=== Entries supplied ===

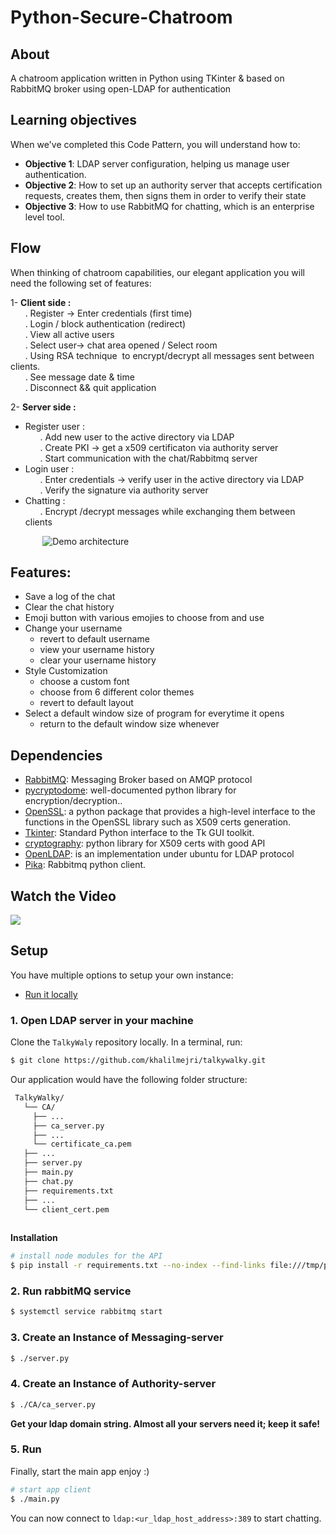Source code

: # Python-Secure-Chatroom
## About
A chatroom application written in Python using TKinter & based on RabbitMQ broker using open-LDAP for authentication


## Learning objectives

When we've completed this Code Pattern, you will understand how to:

* **Objective 1**: LDAP server configuration, helping us manage user authentication.
* **Objective 2**: How to set up an authority server that accepts certification requests, creates them, then signs them in order to verify their state
* **Objective 3**: How to use RabbitMQ for chatting, which is an enterprise level tool.

## Flow

When thinking of chatroom capabilities, our elegant application you will need the following set of features:

1- **Client side :**
<br>&nbsp;&nbsp;&nbsp;&nbsp;&nbsp;&nbsp;. Register -> Enter credentials (first time)
<br>&nbsp;&nbsp;&nbsp;&nbsp;&nbsp;&nbsp;. Login / block authentication (redirect)
<br>&nbsp;&nbsp;&nbsp;&nbsp;&nbsp;&nbsp;. View all active users
<br>&nbsp;&nbsp;&nbsp;&nbsp;&nbsp;&nbsp;. Select user-> chat area opened / Select room
<br>&nbsp;&nbsp;&nbsp;&nbsp;&nbsp;&nbsp;. Using RSA technique  to encrypt/decrypt all messages sent between clients.
<br>&nbsp;&nbsp;&nbsp;&nbsp;&nbsp;&nbsp;. See message date & time
<br>&nbsp;&nbsp;&nbsp;&nbsp;&nbsp;&nbsp;. Disconnect && quit application

2- **Server side :**
* Register user : 
<br>&nbsp;&nbsp;&nbsp;&nbsp;&nbsp;&nbsp;. Add new user to the active directory via LDAP 
<br>&nbsp;&nbsp;&nbsp;&nbsp;&nbsp;&nbsp;. Create PKI -> get a x509 certificaton via authority server
<br>&nbsp;&nbsp;&nbsp;&nbsp;&nbsp;&nbsp;. Start communication with the chat/Rabbitmq server
* Login user :
<br>&nbsp;&nbsp;&nbsp;&nbsp;&nbsp;&nbsp;. Enter credentials -> verify user in the active directory via LDAP
<br>&nbsp;&nbsp;&nbsp;&nbsp;&nbsp;&nbsp;. Verify the signature via authority server
* Chatting :
<br>&nbsp;&nbsp;&nbsp;&nbsp;&nbsp;&nbsp;. Encrypt /decrypt messages while exchanging them between clients 

&nbsp;&nbsp;&nbsp;&nbsp;&nbsp;&nbsp;&nbsp;&nbsp;&nbsp;&nbsp;&nbsp;&nbsp; ![Demo architecture](https://i.ibb.co/zx75pzD/arch.png)

## Features:
  - Save a log of the chat
  - Clear the chat history
  - Emoji button with various emojies to choose from and use
  - Change your username
    - revert to default username
    - view your username history
    - clear your username history
  - Style Customization
    - choose a custom font
    - choose from 6 different color themes
    - revert to default layout
  - Select a default window size of program for everytime it opens
    - return to the default window size whenever

## Dependencies

* [RabbitMQ](https://github.com/khalilMejri/TalkyWalky): Messaging Broker based on AMQP protocol
* [pycryptodome](https://github.com/khalilMejri/TalkyWalky): well-documented python library for encryption/decryption..
* [OpenSSL](https://github.com/khalilMejri/TalkyWalky): a python package that provides a high-level interface to the functions in the OpenSSL library such as X509 certs generation.
* [Tkinter](https://github.com/khalilMejri/TalkyWalky): Standard Python interface to the Tk GUI toolkit.
* [cryptography](https://github.com/khalilMejri/TalkyWalky): python library for X509 certs with good API
* [OpenLDAP](https://github.com/khalilMejri/TalkyWalky): is an implementation under ubuntu for LDAP protocol
* [Pika](https://github.com/khalilMejri/TalkyWalky): Rabbitmq python client.



## Watch the Video

[![](https://i.ibb.co/SvDjbvZ/Annotation-2020-01-24-005326.png)](https://drive.google.com/open?id=1h2x8_4kPlm4656Bjh0Pp3KeyIaOd_f4f)

## Setup

You have multiple options to setup your own instance:

* [Run it locally](#run-locally)

### 1. Open LDAP server in your machine

Clone the `TalkyWaly` repository locally. In a terminal, run:

```bash
$ git clone https://github.com/khalilmejri/talkywalky.git
```
Our application would have the following folder structure:

```bash
 TalkyWalky/
   └── CA/
     ├── ...
     ├── ca_server.py
     ├── ...
     └── certificate_ca.pem
   ├── ...
   ├── server.py
   ├── main.py
   ├── chat.py
   ├── requirements.txt
   ├── ...
   └── client_cert.pem
       
```

**Installation**

```bash
# install node modules for the API
$ pip install -r requirements.txt --no-index --find-links file:///tmp/packages
```


### 2. Run rabbitMQ service 
```bash
$ systemctl service rabbitmq start
```
### 3. Create an Instance of Messaging-server 
```bash
$ ./server.py
```
### 4. Create an Instance of Authority-server 
```bash
$ ./CA/ca_server.py
```
**Get your ldap domain string. Almost all your servers need it; keep it safe!**

### 5. Run

Finally, start the main app enjoy :)

```bash
# start app client
$ ./main.py
```

You can now connect to `ldap:<ur_ldap_host_address>:389` to start chatting.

===

> **Requirement**
Looking through the records, copy out every line in which the word "Select" is found.

> **Reply**
<br>&nbsp;&nbsp;&nbsp;&nbsp;&nbsp;&nbsp;. Select user-> chat area opened / Select room
  - Select a default window size of program for everytime it opens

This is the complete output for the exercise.